The current medical countermeasures for organophosphate (OP) poisoning are effective to a reasonable extent, yet, there is room for improvement. In this review, suspected causes of acute and long term-effects of OPexposure and possible interventions will be discussed, in relation to the type of nerve agent and different exposure routes. Inhibition of AChE by organophosphates leads to excessive buildup of released acetylcholine (ACh) at cholinergic synapses resulting in a failure of neuromuscular transmission and leads to seizures followed by status epilepticus. Eventually, poisoning with OPs is likely to result in death or long-term neuronal deficits.
Although, the OP nerve agents soman and VX act via a similar mechanism, that is inhibition of AChE, the toxicological impact following exposure shows to be quite different. Whereas, toxic signs upon sc exposure to soman in general develop very rapidly with the presence of seizures, pc exposure to VX animals shows delayed development of clinical signs compared to sc soman exposure. Such differences in agent behavior put special demands on treatment.

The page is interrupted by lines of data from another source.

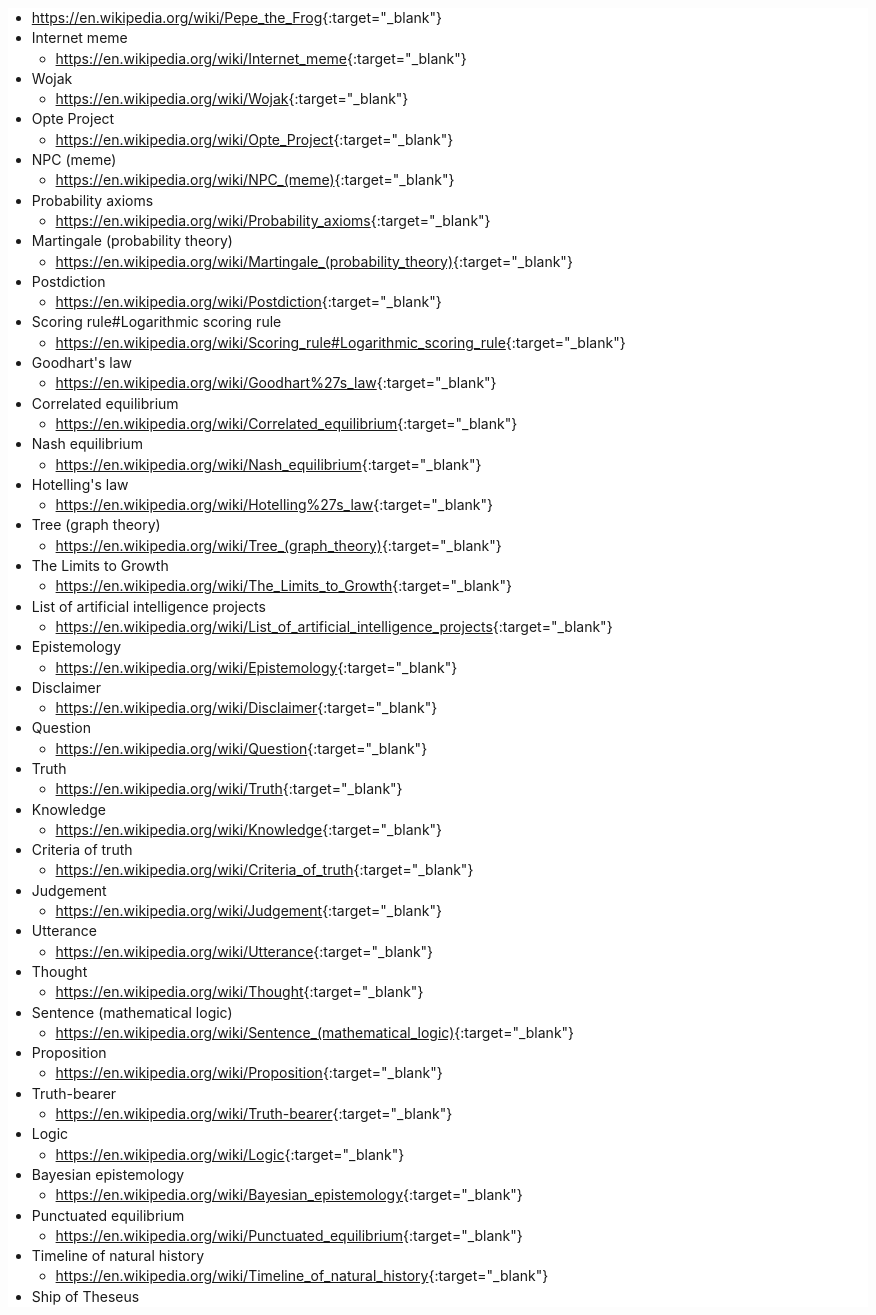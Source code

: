   - <https://en.wikipedia.org/wiki/Pepe_the_Frog>{:target="_blank"}
- Internet meme
  - <https://en.wikipedia.org/wiki/Internet_meme>{:target="_blank"}
- Wojak
  - <https://en.wikipedia.org/wiki/Wojak>{:target="_blank"}
- Opte Project
  - <https://en.wikipedia.org/wiki/Opte_Project>{:target="_blank"}
- NPC (meme)
  - <https://en.wikipedia.org/wiki/NPC_(meme)>{:target="_blank"}
- Probability axioms
  - <https://en.wikipedia.org/wiki/Probability_axioms>{:target="_blank"}
- Martingale (probability theory)
  - <https://en.wikipedia.org/wiki/Martingale_(probability_theory)>{:target="_blank"}
- Postdiction
  - <https://en.wikipedia.org/wiki/Postdiction>{:target="_blank"}
- Scoring rule#Logarithmic scoring rule
  - <https://en.wikipedia.org/wiki/Scoring_rule#Logarithmic_scoring_rule>{:target="_blank"}
- Goodhart's law
  - <https://en.wikipedia.org/wiki/Goodhart%27s_law>{:target="_blank"}
- Correlated equilibrium
  - <https://en.wikipedia.org/wiki/Correlated_equilibrium>{:target="_blank"}
- Nash equilibrium
  - <https://en.wikipedia.org/wiki/Nash_equilibrium>{:target="_blank"}
- Hotelling's law
  - <https://en.wikipedia.org/wiki/Hotelling%27s_law>{:target="_blank"}
- Tree (graph theory)
  - <https://en.wikipedia.org/wiki/Tree_(graph_theory)>{:target="_blank"}
- The Limits to Growth
  - <https://en.wikipedia.org/wiki/The_Limits_to_Growth>{:target="_blank"}
- List of artificial intelligence projects
  - <https://en.wikipedia.org/wiki/List_of_artificial_intelligence_projects>{:target="_blank"}
- Epistemology
  - <https://en.wikipedia.org/wiki/Epistemology>{:target="_blank"}
- Disclaimer
  - <https://en.wikipedia.org/wiki/Disclaimer>{:target="_blank"}
- Question
  - <https://en.wikipedia.org/wiki/Question>{:target="_blank"}
- Truth
  - <https://en.wikipedia.org/wiki/Truth>{:target="_blank"}
- Knowledge
  - <https://en.wikipedia.org/wiki/Knowledge>{:target="_blank"}
- Criteria of truth
  - <https://en.wikipedia.org/wiki/Criteria_of_truth>{:target="_blank"}
- Judgement
  - <https://en.wikipedia.org/wiki/Judgement>{:target="_blank"}
- Utterance
  - <https://en.wikipedia.org/wiki/Utterance>{:target="_blank"}
- Thought
  - <https://en.wikipedia.org/wiki/Thought>{:target="_blank"}
- Sentence (mathematical logic)
  - <https://en.wikipedia.org/wiki/Sentence_(mathematical_logic)>{:target="_blank"}
- Proposition
  - <https://en.wikipedia.org/wiki/Proposition>{:target="_blank"}
- Truth-bearer
  - <https://en.wikipedia.org/wiki/Truth-bearer>{:target="_blank"}
- Logic
  - <https://en.wikipedia.org/wiki/Logic>{:target="_blank"}
- Bayesian epistemology
  - <https://en.wikipedia.org/wiki/Bayesian_epistemology>{:target="_blank"}
- Punctuated equilibrium
  - <https://en.wikipedia.org/wiki/Punctuated_equilibrium>{:target="_blank"}
- Timeline of natural history
  - <https://en.wikipedia.org/wiki/Timeline_of_natural_history>{:target="_blank"}
- Ship of Theseus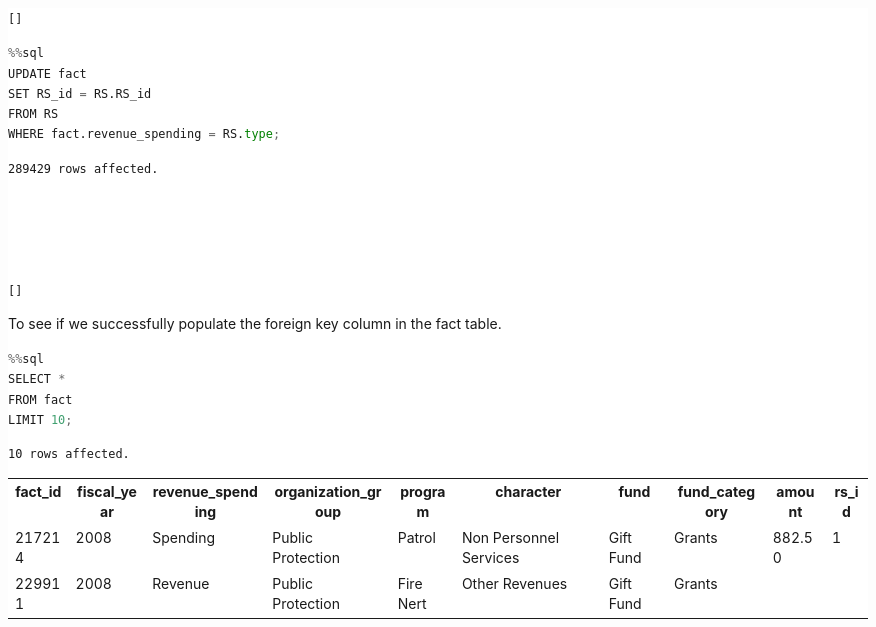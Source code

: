 

    []




```python
%%sql
UPDATE fact
SET RS_id = RS.RS_id
FROM RS
WHERE fact.revenue_spending = RS.type;
```

    289429 rows affected.





    []



To see if we successfully populate the foreign key column in the fact table.


```python
%%sql
SELECT *
FROM fact
LIMIT 10;
```

    10 rows affected.





<table>
    <tr>
        <th>fact_id</th>
        <th>fiscal_year</th>
        <th>revenue_spending</th>
        <th>organization_group</th>
        <th>program</th>
        <th>character</th>
        <th>fund</th>
        <th>fund_category</th>
        <th>amount</th>
        <th>rs_id</th>
    </tr>
    <tr>
        <td>217214</td>
        <td>2008</td>
        <td>Spending</td>
        <td>Public Protection</td>
        <td>Patrol</td>
        <td>Non Personnel Services</td>
        <td>Gift Fund</td>
        <td>Grants</td>
        <td>882.50</td>
        <td>1</td>
    </tr>
    <tr>
        <td>229911</td>
        <td>2008</td>
        <td>Revenue</td>
        <td>Public Protection</td>
        <td>Fire Nert</td>
        <td>Other Revenues</td>
        <td>Gift Fund</td>
        <td>Grants</td>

Another important conclusion of the present study is that an effective life-saving treatment at short term, may not be sufficient to prevent long term cognition deficits. This implies that a more thorough understanding of the cause of such deficits is needed to design improved treatment strategies. Suppression of the inflammatory processes in seizure initiation and continuation and restoring impaired neurogenesis, the latter proposed as a cause of cognition deficits following soman exposure, could be starting points for improved treatment.